Se não fosse músico, é bem possível que Caetano Veloso tivesse se tornado um cinema. Desde sua juventude, o cinema o encantava. Aos 19, 20 anos, ele já comentava sobre os filmes vistos no Cine Teatro Subaé, em Santo Amaro, sua terra natal. Não é exagero dizer que toda a sua obra musical é, de certa maneira, influenciada pela sétima arte.
O cinema é uma forma de arte poderosa, capaz de inspirar até mesmo os músicos mais renomados. Caetano Veloso é um exemplo de como a influência da sétima arte pode permear diferentes aspectos da criatividade de um artista. Sua ligação com os filmes e a possibilidade de ter se tornado um cineasta mostram como a paixão pelo cinema pode moldar destinos de maneiras inesperadas.
Cinema e sua influência na arte de Caetano
Mas foi necessário o livro Cine Subaé: Escritos sobre cinema (1960-2023) para revelar o quão estreita é a relação de Caetano com a sétima arte. Lançada pela Companhia das Letras e organizada por Cláudio Leal e Rodrigo Sombra, a obra reúne os escritos do cantor e compositor sobre os filmes e diretores que marcaram e influenciaram sua formação como cineasta.
Como cinéfilo, Caetano se formou nas sessões do Subaé – nome em homenagem ao rio que corta Santo Amaro. Mesmo com a poesia e a música como temas centrais de sua produção artística e intelectual, ao longo da vida, os filmes tiveram papel decisivo em seu estilo de compor canções e conceber visualmente seus shows, defendem Leal e Sombra. Caetano chegou a pensar em ser crítico de cinema.
Os textos da década de 1960 foram originalmente publicados em periódicos como o Archote, de Santo Amaro, e jornais e revistas de Salvador. O músico classifica esses escritos como ‘tateantes’.
‘Mas meu entusiasmo pelo cinema me exigia correr o risco do ridículo e escrever críticas que tivessem ao menos um arremedo de desenvolvimento intelectual’, escreve o compositor, na deliciosa apresentação de Cine Subaé. A maior parte dos textos daquela época é inédita em livro – 46 dos 64 artigos nunca saíram em coletâneas anteriores do músico.
Em suas entrevistas, o compositor endossou a visão consensual de que o exercício da crítica de cinema ficou cristalizado em seu passado. Com efeito, depois de sua atuação concentrada entre os 18 e os 21 anos, em Salvador, ele não voltou a se reconhecer nem a ser visto como um exegeta de filmes, escrevem os organizadores do livro.

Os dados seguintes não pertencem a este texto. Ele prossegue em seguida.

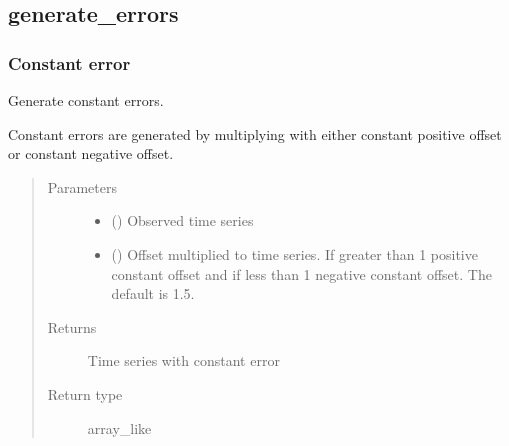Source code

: \documentclass[letterpaper,10pt,english]{sphinxmanual}
\begin{document}
\subsection{generate\_errors}
\label{\detokenize{reference/generate_errors:generate-errors}}\label{\detokenize{reference/generate_errors::doc}}

\subsubsection{Constant error}
\label{\detokenize{reference/generate_errors:constant-error}}

\begin{fulllineitems}
\label{\detokenize{reference/generate_errors:de.generate_errors.constant}}
Generate constant errors.

Constant errors are generated by multiplying with either constant positive
offset or constant negative offset.
\begin{quote}\begin{description}
\item[{Parameters}] \leavevmode\begin{itemize}
\item {} 
 (\sphinxstyleliteralemphasis{\sphinxupquote{(}}\sphinxstyleliteralemphasis{\sphinxupquote{,}}\sphinxstyleliteralemphasis{\sphinxupquote{)}}) \textendash{} Observed time series

\item {} 
 (\sphinxstyleliteralemphasis{\sphinxupquote{, }}) \textendash{} Offset multiplied to time series. If greater than 1 positive constant
offset and if less than 1 negative constant offset. The default is 1.5.

\end{itemize}

\item[{Returns}] \leavevmode
{} \textendash{} Time series with constant error

\item[{Return type}] \leavevmode
array\_like

\end{description}\end{quote}

\end{fulllineitems}
\end{document}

Seu gesto de reencontro veio por outros caminhos. Caetano criou trilhas musicais, atuou e ‘viveu a si próprio’ em obras de Cacá Diegues e dos espanhóis Carlos Saura e Pedro Almodóvar. Em 1986, Caetano realizou o antigo sonho de fazer seu próprio longa, o filme-ensaio O cinema falado.
Esta antologia contesta a convicção do próprio autor de que houve um abandono da crítica em sua trajetória, defendem os organizadores. ‘Se observarmos a tradição, Caetano assumiu uma posição singular na história da música brasileira e do próprio cinema depois do tropicalismo, por influenciar diretamente o desenvolvimento de ideias e linguagens de cineastas’.

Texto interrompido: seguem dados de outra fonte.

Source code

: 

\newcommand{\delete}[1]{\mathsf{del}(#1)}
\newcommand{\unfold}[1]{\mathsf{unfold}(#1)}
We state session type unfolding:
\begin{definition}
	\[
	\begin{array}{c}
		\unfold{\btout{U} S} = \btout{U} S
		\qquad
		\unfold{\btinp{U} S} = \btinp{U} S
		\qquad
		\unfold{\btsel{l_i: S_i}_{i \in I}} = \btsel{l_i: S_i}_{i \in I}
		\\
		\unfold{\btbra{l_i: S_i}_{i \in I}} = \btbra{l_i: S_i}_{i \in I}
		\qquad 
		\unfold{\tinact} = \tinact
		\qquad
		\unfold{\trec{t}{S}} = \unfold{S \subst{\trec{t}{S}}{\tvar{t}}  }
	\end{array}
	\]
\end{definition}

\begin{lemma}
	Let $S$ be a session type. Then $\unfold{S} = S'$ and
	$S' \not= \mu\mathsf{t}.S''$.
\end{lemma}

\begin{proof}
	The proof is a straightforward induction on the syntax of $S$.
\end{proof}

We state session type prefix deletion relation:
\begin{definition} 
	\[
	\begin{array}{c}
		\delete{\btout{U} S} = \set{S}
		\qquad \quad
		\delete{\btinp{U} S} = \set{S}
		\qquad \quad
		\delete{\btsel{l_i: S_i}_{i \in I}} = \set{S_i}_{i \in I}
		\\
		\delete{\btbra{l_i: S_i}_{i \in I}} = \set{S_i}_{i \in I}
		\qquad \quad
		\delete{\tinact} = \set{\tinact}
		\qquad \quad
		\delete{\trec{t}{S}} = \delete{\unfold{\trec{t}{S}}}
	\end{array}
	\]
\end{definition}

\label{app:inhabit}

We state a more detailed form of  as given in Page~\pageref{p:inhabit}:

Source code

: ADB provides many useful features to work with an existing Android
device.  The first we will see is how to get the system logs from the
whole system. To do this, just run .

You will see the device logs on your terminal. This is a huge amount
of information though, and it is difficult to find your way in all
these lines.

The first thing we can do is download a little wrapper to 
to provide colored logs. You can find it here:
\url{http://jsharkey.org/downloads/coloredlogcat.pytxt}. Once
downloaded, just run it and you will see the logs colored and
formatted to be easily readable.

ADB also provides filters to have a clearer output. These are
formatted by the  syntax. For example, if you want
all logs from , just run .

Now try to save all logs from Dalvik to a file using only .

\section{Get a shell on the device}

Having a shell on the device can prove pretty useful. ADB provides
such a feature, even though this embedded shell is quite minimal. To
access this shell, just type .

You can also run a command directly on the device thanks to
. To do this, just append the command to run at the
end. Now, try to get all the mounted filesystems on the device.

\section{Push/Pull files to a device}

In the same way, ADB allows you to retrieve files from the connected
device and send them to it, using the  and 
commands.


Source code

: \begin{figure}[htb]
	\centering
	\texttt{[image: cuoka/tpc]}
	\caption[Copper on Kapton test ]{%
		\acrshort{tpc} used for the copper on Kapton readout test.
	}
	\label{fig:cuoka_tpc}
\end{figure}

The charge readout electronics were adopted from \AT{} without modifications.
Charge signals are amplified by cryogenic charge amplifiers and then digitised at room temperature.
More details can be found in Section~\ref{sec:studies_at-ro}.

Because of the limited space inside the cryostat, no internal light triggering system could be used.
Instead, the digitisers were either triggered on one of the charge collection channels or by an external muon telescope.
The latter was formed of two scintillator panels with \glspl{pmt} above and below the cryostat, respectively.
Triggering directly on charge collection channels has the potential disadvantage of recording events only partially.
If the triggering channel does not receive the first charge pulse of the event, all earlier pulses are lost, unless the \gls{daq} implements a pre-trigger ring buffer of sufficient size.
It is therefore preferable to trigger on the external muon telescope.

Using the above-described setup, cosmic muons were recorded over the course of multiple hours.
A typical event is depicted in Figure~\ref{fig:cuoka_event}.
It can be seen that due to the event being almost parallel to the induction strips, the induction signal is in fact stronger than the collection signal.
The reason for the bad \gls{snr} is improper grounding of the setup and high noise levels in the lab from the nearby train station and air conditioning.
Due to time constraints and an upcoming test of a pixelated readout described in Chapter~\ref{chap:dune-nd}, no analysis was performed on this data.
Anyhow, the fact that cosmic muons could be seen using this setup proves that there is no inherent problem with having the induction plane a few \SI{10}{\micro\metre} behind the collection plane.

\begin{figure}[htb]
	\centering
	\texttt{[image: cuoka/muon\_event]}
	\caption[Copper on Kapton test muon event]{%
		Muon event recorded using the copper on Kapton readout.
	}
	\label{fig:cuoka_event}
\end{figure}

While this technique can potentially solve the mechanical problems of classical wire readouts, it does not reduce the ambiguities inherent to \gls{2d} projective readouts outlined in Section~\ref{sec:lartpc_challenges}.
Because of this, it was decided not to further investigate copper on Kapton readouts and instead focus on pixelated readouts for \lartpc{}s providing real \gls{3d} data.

Cine Subaé traz ainda 12 entrevistas, depoimentos e 76 fragmentos de opiniões sobre filmes e cineastas, um material que revela predileções, as reflexões e o vasto repertório cinematográfico do compositor. É possível perceber, por exemplo, o impacto que o cinema novo teve no músico e no tropicalismo.
Mas também das grandes produções americanas, do neorrealismo italiano e da nouvelle vague francesa. Caetano testemunhou todos esses movimentos — o jovem candidato a compositor simplesmente viveu o momento mais transformador do cinema. Com 440 páginas, o livro custa R$ 129,90 (Foto: Companhia das Letras) ‘Eu queria ir todas as noites ao cinema.O som de gongo que precedia o apagar das luzes era sagrado’, escreve Caetano.